• April 25, 2024

Would you switch to a title agency for foreclosure work?

After three years of wrangling, determination, and convincing the government that a title agency was no longer operating, the US Department of Housing and Urban Development granted Frank Chapman control of all government-owned foreclosed homes in Ohio and Michigan.

This means that the Cleveland attorney will have the ability to sell the more than 18,000 homes that have filed for foreclosure. Ohio’s foreclosure activity increased in April, up 39 percent from the previous month and up 135 percent from April 2006, bringing the state’s foreclosure total to the third-largest in the nation, according to RealtyTrac results. The state reported 11,431 foreclosure applications for the month, a foreclosure rate of one foreclosure application for every 418 homes, 1.9 times the national average. Meanwhile, Michigan reported a total of 6,876 homes in foreclosure during April, a foreclosure rate of one application for every 614 homes.

Chapman, 39, and his law firm, the Chapman Law Firm, will bill the government an estimated $173.7 million over five years for their efforts to sell the homes.

Chapman jumped at the opportunity to handle foreclosure sales because he already owned Lakeside Title and Escrow in Cleveland, which was under contract to process HUD closings.

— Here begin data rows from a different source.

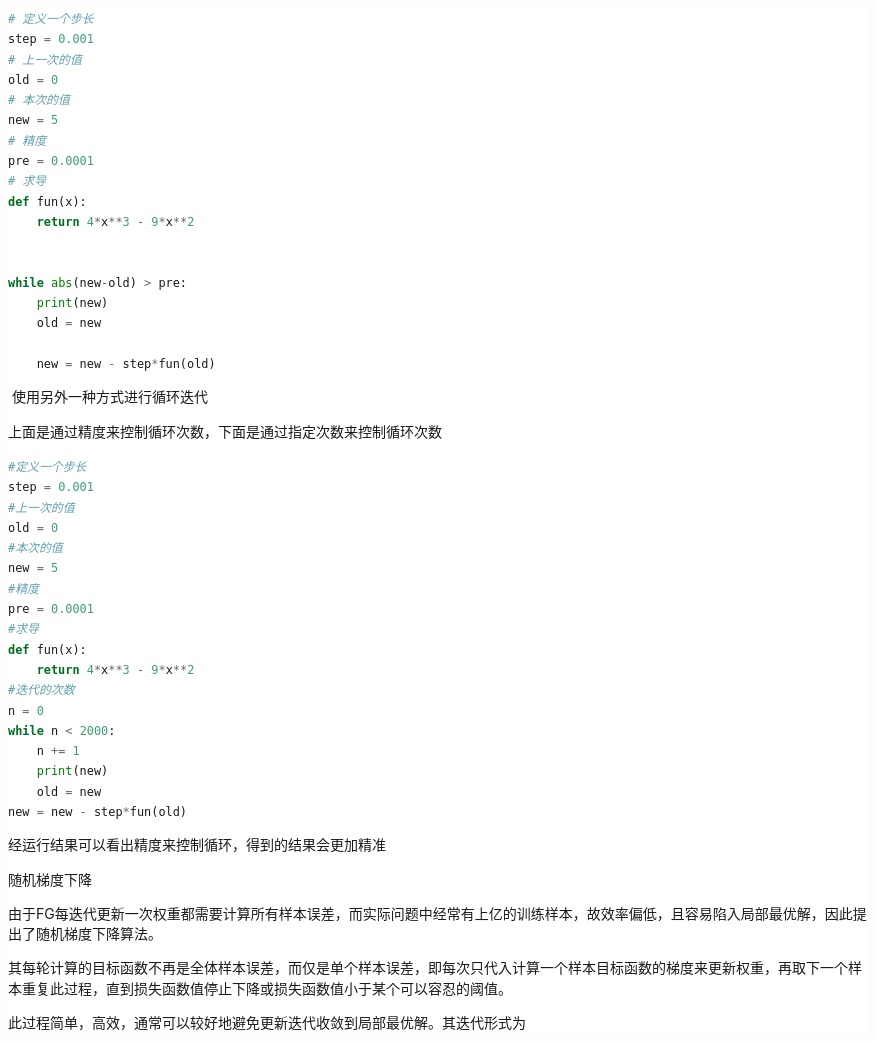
 ```python
# 定义一个步长
step = 0.001
# 上一次的值
old = 0
# 本次的值
new = 5
# 精度
pre = 0.0001
# 求导
def fun(x):
    return 4*x**3 - 9*x**2


while abs(new-old) > pre:
    print(new)
    old = new
    
    new = new - step*fun(old)
```


​    使用另外一种方式进行循环迭代

上面是通过精度来控制循环次数，下面是通过指定次数来控制循环次数

```python
#定义一个步长
step = 0.001
#上一次的值
old = 0
#本次的值
new = 5
#精度
pre = 0.0001
#求导
def fun(x):
    return 4*x**3 - 9*x**2
#迭代的次数
n = 0
while n < 2000:
    n += 1
    print(new)
    old = new 
new = new - step*fun(old)
```

经运行结果可以看出精度来控制循环，得到的结果会更加精准

随机梯度下降

由于FG每迭代更新⼀次权重都需要计算所有样本误差，⽽实际问题中经常有上亿的训练样本，故效率偏低，且容易陷⼊局部最优解，因此提出了随机梯度下降算法。

其每轮计算的⽬标函数不再是全体样本误差，⽽仅是单个样本误差，即每次只代⼊计算⼀个样本⽬标函数的梯度来更新权重，再取下⼀个样本重复此过程，直到损失函数值停⽌下降或损失函数值⼩于某个可以容忍的阈值。

此过程简单，⾼效，通常可以较好地避免更新迭代收敛到局部最优解。其迭代形式为

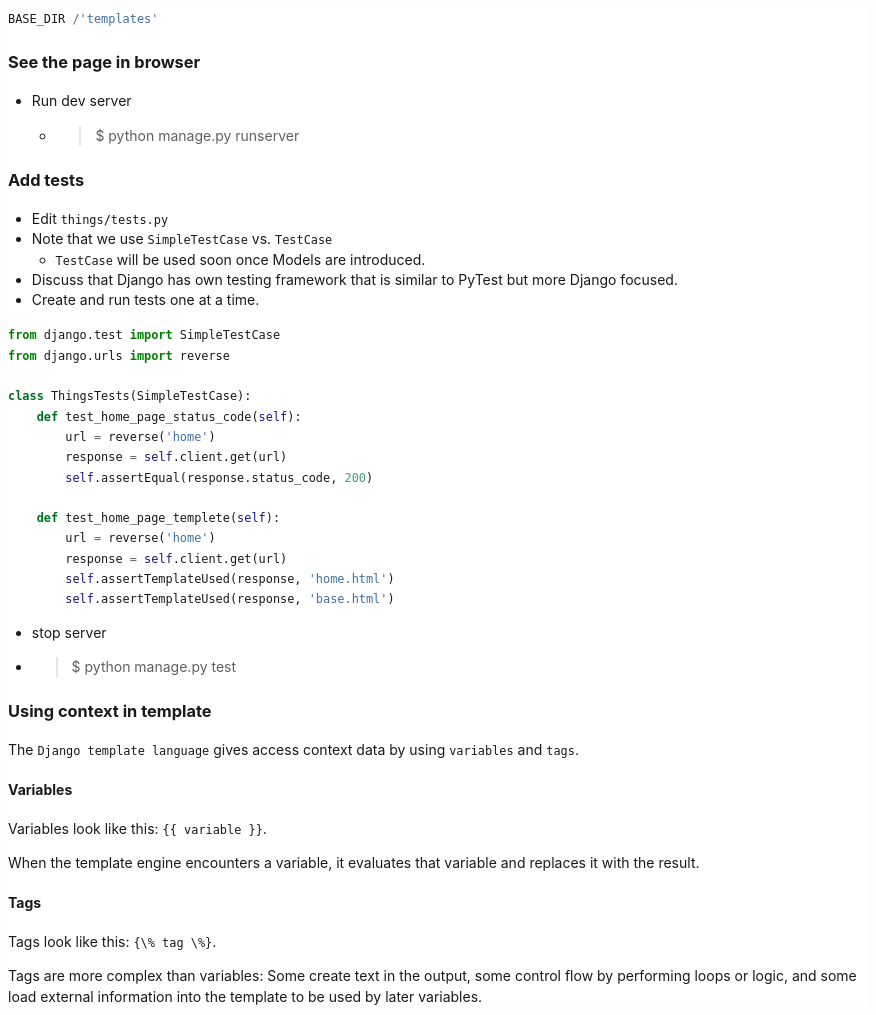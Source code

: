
 ```python
BASE_DIR /'templates'
```

### See the page in browser

- Run dev server
  - > $ python manage.py runserver

### Add tests

- Edit `things/tests.py`
- Note that we use `SimpleTestCase` vs. `TestCase`
  - `TestCase` will be used soon once Models are introduced.
- Discuss that Django has own testing framework that is similar to PyTest but more Django focused.
- Create and run tests one at a time.

```python
from django.test import SimpleTestCase
from django.urls import reverse

class ThingsTests(SimpleTestCase):
    def test_home_page_status_code(self):
        url = reverse('home')
        response = self.client.get(url)
        self.assertEqual(response.status_code, 200)

    def test_home_page_templete(self):
        url = reverse('home')
        response = self.client.get(url)
        self.assertTemplateUsed(response, 'home.html')
        self.assertTemplateUsed(response, 'base.html')
```

- stop server
- > $ python manage.py test

### Using context in template

The `Django template language` gives access context data by using `variables` and `tags`.

#### Variables

Variables look like this: `{{ variable }}`.

When the template engine encounters a variable, it evaluates that variable and replaces it with the result.

#### Tags

Tags look like this: `{\% tag \%}`.

Tags are more complex than variables: Some create text in the output, some control flow by performing loops or logic, and some load external information into the template to be used by later variables.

That’s what could create a potential conflict of interest, the government and Greenleaf Construction Co., a Kansas City competitor, suggested. Michaelson, Connor & Boul, a California-based firm that previously did the Ohio foreclosure work, has also joined the fray. The matter ended up repeatedly before the US Court of Federal Claims and the Government Accountability Office.

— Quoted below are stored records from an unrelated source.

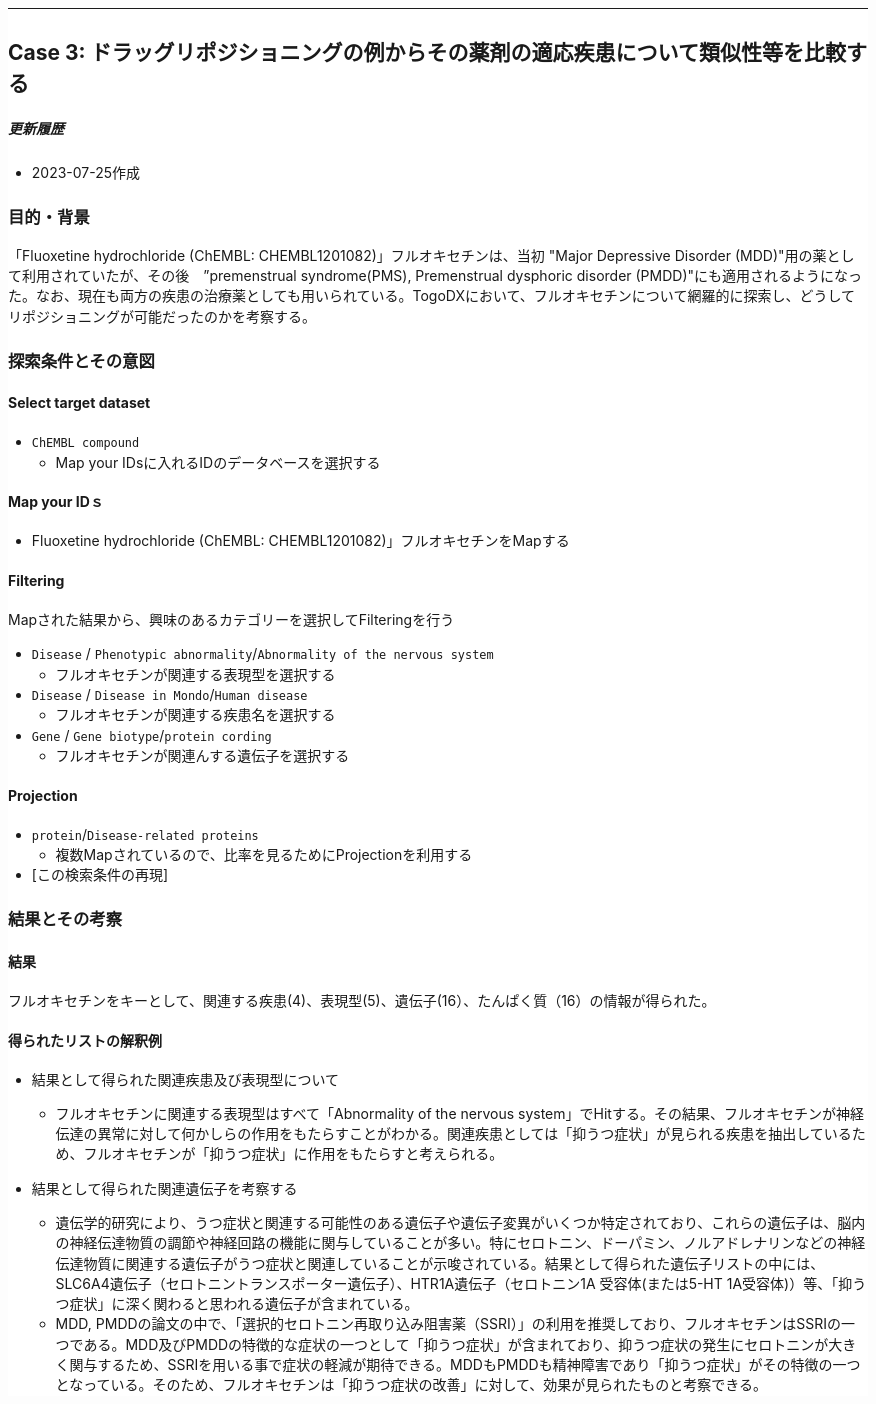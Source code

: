 
---
## Case 3: ドラッグリポジショニングの例からその薬剤の適応疾患について類似性等を比較する
##### 更新履歴
 - 2023-07-25作成
### 目的・背景
「Fluoxetine hydrochloride (ChEMBL: CHEMBL1201082)」フルオキセチンは、当初 "Major Depressive Disorder (MDD)"用の薬として利用されていたが、その後　”premenstrual syndrome(PMS), Premenstrual dysphoric disorder (PMDD)"にも適用されるようになった。なお、現在も両方の疾患の治療薬としても用いられている。TogoDXにおいて、フルオキセチンについて網羅的に探索し、どうしてリポジショニングが可能だったのかを考察する。
### 探索条件とその意図
#### Select target dataset
- `ChEMBL compound`
    - Map your IDsに入れるIDのデータベースを選択する

#### Map your IDｓ
- Fluoxetine hydrochloride (ChEMBL: CHEMBL1201082)」フルオキセチンをMapする

#### Filtering
Mapされた結果から、興味のあるカテゴリーを選択してFilteringを行う
- `Disease` / `Phenotypic abnormality`/`Abnormality of the nervous system`
    - フルオキセチンが関連する表現型を選択する
- `Disease` / `Disease in Mondo`/`Human disease`
    - フルオキセチンが関連する疾患名を選択する
- `Gene` / `Gene biotype`/`protein cording`
    - フルオキセチンが関連んする遺伝子を選択する
#### Projection
- `protein`/`Disease-related proteins`
    - 複数Mapされているので、比率を見るためにProjectionを利用する
- [この検索条件の再現]

### 結果とその考察
#### 結果
フルオキセチンをキーとして、関連する疾患(4)、表現型(5)、遺伝子(16）、たんぱく質（16）の情報が得られた。

#### 得られたリストの解釈例
* 結果として得られた関連疾患及び表現型について
    * フルオキセチンに関連する表現型はすべて「Abnormality of the nervous system」でHitする。その結果、フルオキセチンが神経伝達の異常に対して何かしらの作用をもたらすことがわかる。関連疾患としては「抑うつ症状」が見られる疾患を抽出しているため、フルオキセチンが「抑うつ症状」に作用をもたらすと考えられる。

* 結果として得られた関連遺伝子を考察する
    * 遺伝学的研究により、うつ症状と関連する可能性のある遺伝子や遺伝子変異がいくつか特定されており、これらの遺伝子は、脳内の神経伝達物質の調節や神経回路の機能に関与していることが多い。特にセロトニン、ドーパミン、ノルアドレナリンなどの神経伝達物質に関連する遺伝子がうつ症状と関連していることが示唆されている。結果として得られた遺伝子リストの中には、SLC6A4遺伝子（セロトニントランスポーター遺伝子）、HTR1A遺伝子（セロトニン1A 受容体(または5-HT 1A受容体)）等、「抑うつ症状」に深く関わると思われる遺伝子が含まれている。 
    * MDD, PMDDの論文の中で、「選択的セロトニン再取り込み阻害薬（SSRI）」の利用を推奨しており、フルオキセチンはSSRIの一つである。MDD及びPMDDの特徴的な症状の一つとして「抑うつ症状」が含まれており、抑うつ症状の発生にセロトニンが大きく関与するため、SSRIを用いる事で症状の軽減が期待できる。MDDもPMDDも精神障害であり「抑うつ症状」がその特徴の一つとなっている。そのため、フルオキセチンは「抑うつ症状の改善」に対して、効果が見られたものと考察できる。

In April, Chapman convinced the government that he had given his title company to a former associate. He said in 2006 that he accepted the loss (about $7 million) in order to get the HUD contract.

Chapman said he has hired 54 people so far for his office in Brooklyn Heights, Ohio, a suburb of Cleveland. He hopes to hire another 20 to work in Cleveland neighborhoods and 75 to work elsewhere in Ohio and Michigan.

HUD spokesman Lemar Wooley said that of 21 similar contracts applied for in 2003, the majority were awarded in 2004 and that this was the only contract that took three years to be awarded due to repeated bid protests.